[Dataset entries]
%%

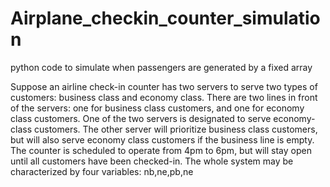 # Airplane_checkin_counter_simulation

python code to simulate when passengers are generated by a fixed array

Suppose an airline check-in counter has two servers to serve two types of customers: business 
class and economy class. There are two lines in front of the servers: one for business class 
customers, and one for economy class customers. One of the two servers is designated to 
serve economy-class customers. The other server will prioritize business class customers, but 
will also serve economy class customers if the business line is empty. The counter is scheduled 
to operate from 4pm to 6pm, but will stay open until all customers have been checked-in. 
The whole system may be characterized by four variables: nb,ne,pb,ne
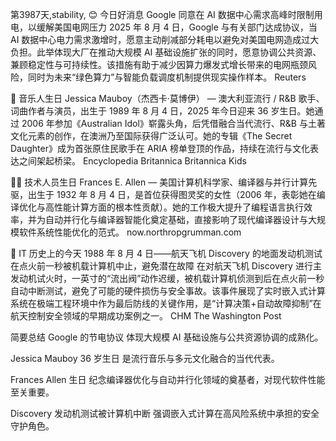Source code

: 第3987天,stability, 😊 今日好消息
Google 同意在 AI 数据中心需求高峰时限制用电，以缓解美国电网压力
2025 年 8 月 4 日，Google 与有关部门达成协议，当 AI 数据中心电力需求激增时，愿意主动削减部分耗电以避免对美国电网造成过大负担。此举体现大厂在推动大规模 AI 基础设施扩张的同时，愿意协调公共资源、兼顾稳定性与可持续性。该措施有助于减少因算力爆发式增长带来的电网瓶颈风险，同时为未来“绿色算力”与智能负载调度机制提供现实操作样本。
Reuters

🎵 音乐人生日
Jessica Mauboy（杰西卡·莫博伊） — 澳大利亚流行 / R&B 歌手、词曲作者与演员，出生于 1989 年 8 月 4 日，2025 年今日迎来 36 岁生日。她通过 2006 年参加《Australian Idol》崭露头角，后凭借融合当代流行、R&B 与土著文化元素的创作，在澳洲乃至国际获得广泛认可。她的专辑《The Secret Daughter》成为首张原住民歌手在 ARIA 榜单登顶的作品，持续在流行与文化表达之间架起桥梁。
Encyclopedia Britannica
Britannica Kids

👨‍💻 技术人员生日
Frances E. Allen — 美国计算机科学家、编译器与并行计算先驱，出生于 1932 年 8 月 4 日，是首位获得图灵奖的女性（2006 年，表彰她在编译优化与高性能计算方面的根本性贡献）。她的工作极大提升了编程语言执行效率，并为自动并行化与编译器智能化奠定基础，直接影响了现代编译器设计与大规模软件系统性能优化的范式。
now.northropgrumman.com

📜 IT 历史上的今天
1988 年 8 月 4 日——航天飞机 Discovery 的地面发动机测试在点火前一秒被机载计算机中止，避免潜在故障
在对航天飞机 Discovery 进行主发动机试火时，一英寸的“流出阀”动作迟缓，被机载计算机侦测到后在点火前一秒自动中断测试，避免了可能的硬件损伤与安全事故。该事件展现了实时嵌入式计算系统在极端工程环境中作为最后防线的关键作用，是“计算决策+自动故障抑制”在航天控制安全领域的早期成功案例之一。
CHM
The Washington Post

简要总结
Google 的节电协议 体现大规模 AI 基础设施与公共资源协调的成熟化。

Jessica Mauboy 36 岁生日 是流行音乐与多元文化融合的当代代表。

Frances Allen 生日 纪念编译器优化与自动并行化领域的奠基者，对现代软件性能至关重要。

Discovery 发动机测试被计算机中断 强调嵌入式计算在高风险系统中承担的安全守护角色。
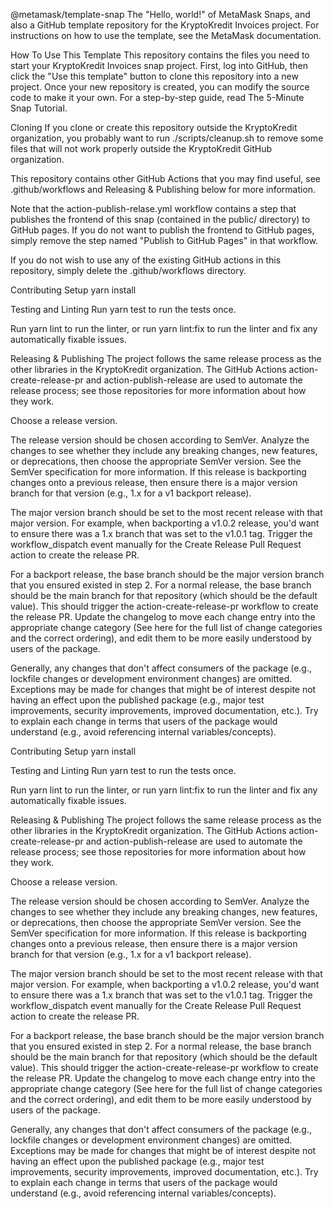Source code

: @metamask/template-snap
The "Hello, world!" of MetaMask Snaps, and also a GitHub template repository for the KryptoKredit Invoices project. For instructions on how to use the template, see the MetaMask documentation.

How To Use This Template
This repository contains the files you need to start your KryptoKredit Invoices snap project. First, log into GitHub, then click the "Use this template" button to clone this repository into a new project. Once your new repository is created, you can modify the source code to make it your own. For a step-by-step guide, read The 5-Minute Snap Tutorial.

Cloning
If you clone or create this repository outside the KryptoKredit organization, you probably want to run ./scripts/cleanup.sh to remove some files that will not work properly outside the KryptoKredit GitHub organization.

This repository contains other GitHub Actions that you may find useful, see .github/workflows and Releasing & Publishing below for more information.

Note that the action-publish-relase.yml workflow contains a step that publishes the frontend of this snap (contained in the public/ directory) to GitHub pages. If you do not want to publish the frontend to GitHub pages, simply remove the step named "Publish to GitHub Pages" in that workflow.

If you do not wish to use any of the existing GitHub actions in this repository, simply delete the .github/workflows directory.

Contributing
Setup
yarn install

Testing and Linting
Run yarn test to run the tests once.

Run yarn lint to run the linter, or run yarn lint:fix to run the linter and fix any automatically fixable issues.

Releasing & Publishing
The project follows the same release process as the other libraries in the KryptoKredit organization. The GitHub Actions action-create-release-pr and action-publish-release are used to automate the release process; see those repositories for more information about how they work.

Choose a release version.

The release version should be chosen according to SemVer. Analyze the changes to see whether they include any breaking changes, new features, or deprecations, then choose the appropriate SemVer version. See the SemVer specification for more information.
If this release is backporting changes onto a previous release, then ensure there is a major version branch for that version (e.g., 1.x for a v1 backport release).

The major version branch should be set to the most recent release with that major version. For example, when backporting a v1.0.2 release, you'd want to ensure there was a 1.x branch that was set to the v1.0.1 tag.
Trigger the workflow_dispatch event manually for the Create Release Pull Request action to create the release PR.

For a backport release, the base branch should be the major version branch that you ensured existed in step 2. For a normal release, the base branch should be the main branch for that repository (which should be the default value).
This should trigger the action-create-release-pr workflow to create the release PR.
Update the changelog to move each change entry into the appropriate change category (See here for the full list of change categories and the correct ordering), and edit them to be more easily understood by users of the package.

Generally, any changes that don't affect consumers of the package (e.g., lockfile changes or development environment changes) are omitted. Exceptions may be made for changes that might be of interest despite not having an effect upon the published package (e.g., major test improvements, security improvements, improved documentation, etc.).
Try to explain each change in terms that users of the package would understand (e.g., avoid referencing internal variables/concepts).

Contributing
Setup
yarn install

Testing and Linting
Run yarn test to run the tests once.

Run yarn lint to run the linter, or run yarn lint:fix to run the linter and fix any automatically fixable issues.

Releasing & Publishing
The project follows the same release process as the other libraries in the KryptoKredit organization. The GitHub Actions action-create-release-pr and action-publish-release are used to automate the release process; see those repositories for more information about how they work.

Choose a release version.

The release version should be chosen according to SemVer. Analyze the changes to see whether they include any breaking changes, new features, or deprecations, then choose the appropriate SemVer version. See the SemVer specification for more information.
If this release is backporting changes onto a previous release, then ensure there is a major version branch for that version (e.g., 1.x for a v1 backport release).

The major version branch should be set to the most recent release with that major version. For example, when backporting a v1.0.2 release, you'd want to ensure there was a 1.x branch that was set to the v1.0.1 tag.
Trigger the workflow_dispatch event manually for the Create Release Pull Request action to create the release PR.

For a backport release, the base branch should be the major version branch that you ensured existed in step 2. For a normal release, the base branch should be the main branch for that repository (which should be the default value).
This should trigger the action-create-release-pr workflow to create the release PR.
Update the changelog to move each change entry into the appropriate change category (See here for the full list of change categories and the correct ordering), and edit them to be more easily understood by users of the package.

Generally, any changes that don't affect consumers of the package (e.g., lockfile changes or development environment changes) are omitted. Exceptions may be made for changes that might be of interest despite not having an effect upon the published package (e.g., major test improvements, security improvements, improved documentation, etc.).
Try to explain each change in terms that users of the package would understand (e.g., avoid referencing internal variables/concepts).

%%

Required work:
Transcribe the data verbatim. No picture belongs in the result.

Result for this exercise:
 # Airplane_checkin_counter_simulation

python code to simulate when passengers are generated by a fixed array

Suppose an airline check-in counter has two servers to serve two types of customers: business 
class and economy class. There are two lines in front of the servers: one for business class 
customers, and one for economy class customers. One of the two servers is designated to 
serve economy-class customers. The other server will prioritize business class customers, but 
will also serve economy class customers if the business line is empty. The counter is scheduled 
to operate from 4pm to 6pm, but will stay open until all customers have been checked-in. 
The whole system may be characterized by four variables: nb,ne,pb,ne
Source code

: 第3987天,stability, 😊 今日好消息
Google 同意在 AI 数据中心需求高峰时限制用电，以缓解美国电网压力
2025 年 8 月 4 日，Google 与有关部门达成协议，当 AI 数据中心电力需求激增时，愿意主动削减部分耗电以避免对美国电网造成过大负担。此举体现大厂在推动大规模 AI 基础设施扩张的同时，愿意协调公共资源、兼顾稳定性与可持续性。该措施有助于减少因算力爆发式增长带来的电网瓶颈风险，同时为未来“绿色算力”与智能负载调度机制提供现实操作样本。
Reuters

🎵 音乐人生日
Jessica Mauboy（杰西卡·莫博伊） — 澳大利亚流行 / R&B 歌手、词曲作者与演员，出生于 1989 年 8 月 4 日，2025 年今日迎来 36 岁生日。她通过 2006 年参加《Australian Idol》崭露头角，后凭借融合当代流行、R&B 与土著文化元素的创作，在澳洲乃至国际获得广泛认可。她的专辑《The Secret Daughter》成为首张原住民歌手在 ARIA 榜单登顶的作品，持续在流行与文化表达之间架起桥梁。
Encyclopedia Britannica
Britannica Kids

👨‍💻 技术人员生日
Frances E. Allen — 美国计算机科学家、编译器与并行计算先驱，出生于 1932 年 8 月 4 日，是首位获得图灵奖的女性（2006 年，表彰她在编译优化与高性能计算方面的根本性贡献）。她的工作极大提升了编程语言执行效率，并为自动并行化与编译器智能化奠定基础，直接影响了现代编译器设计与大规模软件系统性能优化的范式。
now.northropgrumman.com

📜 IT 历史上的今天
1988 年 8 月 4 日——航天飞机 Discovery 的地面发动机测试在点火前一秒被机载计算机中止，避免潜在故障
在对航天飞机 Discovery 进行主发动机试火时，一英寸的“流出阀”动作迟缓，被机载计算机侦测到后在点火前一秒自动中断测试，避免了可能的硬件损伤与安全事故。该事件展现了实时嵌入式计算系统在极端工程环境中作为最后防线的关键作用，是“计算决策+自动故障抑制”在航天控制安全领域的早期成功案例之一。
CHM
The Washington Post

简要总结
Google 的节电协议 体现大规模 AI 基础设施与公共资源协调的成熟化。

Jessica Mauboy 36 岁生日 是流行音乐与多元文化融合的当代代表。

Frances Allen 生日 纪念编译器优化与自动并行化领域的奠基者，对现代软件性能至关重要。

Discovery 发动机测试被计算机中断 强调嵌入式计算在高风险系统中承担的安全守护角色。
Source code

: @metamask/template-snap
The "Hello, world!" of MetaMask Snaps, and also a GitHub template repository for the KryptoKredit Invoices project. For instructions on how to use the template, see the MetaMask documentation.

How To Use This Template
This repository contains the files you need to start your KryptoKredit Invoices snap project. First, log into GitHub, then click the "Use this template" button to clone this repository into a new project. Once your new repository is created, you can modify the source code to make it your own. For a step-by-step guide, read The 5-Minute Snap Tutorial.

Cloning
If you clone or create this repository outside the KryptoKredit organization, you probably want to run ./scripts/cleanup.sh to remove some files that will not work properly outside the KryptoKredit GitHub organization.

This repository contains other GitHub Actions that you may find useful, see .github/workflows and Releasing & Publishing below for more information.

Note that the action-publish-relase.yml workflow contains a step that publishes the frontend of this snap (contained in the public/ directory) to GitHub pages. If you do not want to publish the frontend to GitHub pages, simply remove the step named "Publish to GitHub Pages" in that workflow.

If you do not wish to use any of the existing GitHub actions in this repository, simply delete the .github/workflows directory.

Contributing
Setup
yarn install

Testing and Linting
Run yarn test to run the tests once.

Run yarn lint to run the linter, or run yarn lint:fix to run the linter and fix any automatically fixable issues.

Releasing & Publishing
The project follows the same release process as the other libraries in the KryptoKredit organization. The GitHub Actions action-create-release-pr and action-publish-release are used to automate the release process; see those repositories for more information about how they work.

Choose a release version.

The release version should be chosen according to SemVer. Analyze the changes to see whether they include any breaking changes, new features, or deprecations, then choose the appropriate SemVer version. See the SemVer specification for more information.
If this release is backporting changes onto a previous release, then ensure there is a major version branch for that version (e.g., 1.x for a v1 backport release).

The major version branch should be set to the most recent release with that major version. For example, when backporting a v1.0.2 release, you'd want to ensure there was a 1.x branch that was set to the v1.0.1 tag.
Trigger the workflow_dispatch event manually for the Create Release Pull Request action to create the release PR.

For a backport release, the base branch should be the major version branch that you ensured existed in step 2. For a normal release, the base branch should be the main branch for that repository (which should be the default value).
This should trigger the action-create-release-pr workflow to create the release PR.
Update the changelog to move each change entry into the appropriate change category (See here for the full list of change categories and the correct ordering), and edit them to be more easily understood by users of the package.

Generally, any changes that don't affect consumers of the package (e.g., lockfile changes or development environment changes) are omitted. Exceptions may be made for changes that might be of interest despite not having an effect upon the published package (e.g., major test improvements, security improvements, improved documentation, etc.).
Try to explain each change in terms that users of the package would understand (e.g., avoid referencing internal variables/concepts).

Contributing
Setup
yarn install

Testing and Linting
Run yarn test to run the tests once.

Run yarn lint to run the linter, or run yarn lint:fix to run the linter and fix any automatically fixable issues.

Releasing & Publishing
The project follows the same release process as the other libraries in the KryptoKredit organization. The GitHub Actions action-create-release-pr and action-publish-release are used to automate the release process; see those repositories for more information about how they work.

Choose a release version.

The release version should be chosen according to SemVer. Analyze the changes to see whether they include any breaking changes, new features, or deprecations, then choose the appropriate SemVer version. See the SemVer specification for more information.
If this release is backporting changes onto a previous release, then ensure there is a major version branch for that version (e.g., 1.x for a v1 backport release).

The major version branch should be set to the most recent release with that major version. For example, when backporting a v1.0.2 release, you'd want to ensure there was a 1.x branch that was set to the v1.0.1 tag.
Trigger the workflow_dispatch event manually for the Create Release Pull Request action to create the release PR.

For a backport release, the base branch should be the major version branch that you ensured existed in step 2. For a normal release, the base branch should be the main branch for that repository (which should be the default value).
This should trigger the action-create-release-pr workflow to create the release PR.
Update the changelog to move each change entry into the appropriate change category (See here for the full list of change categories and the correct ordering), and edit them to be more easily understood by users of the package.

Generally, any changes that don't affect consumers of the package (e.g., lockfile changes or development environment changes) are omitted. Exceptions may be made for changes that might be of interest despite not having an effect upon the published package (e.g., major test improvements, security improvements, improved documentation, etc.).
Try to explain each change in terms that users of the package would understand (e.g., avoid referencing internal variables/concepts).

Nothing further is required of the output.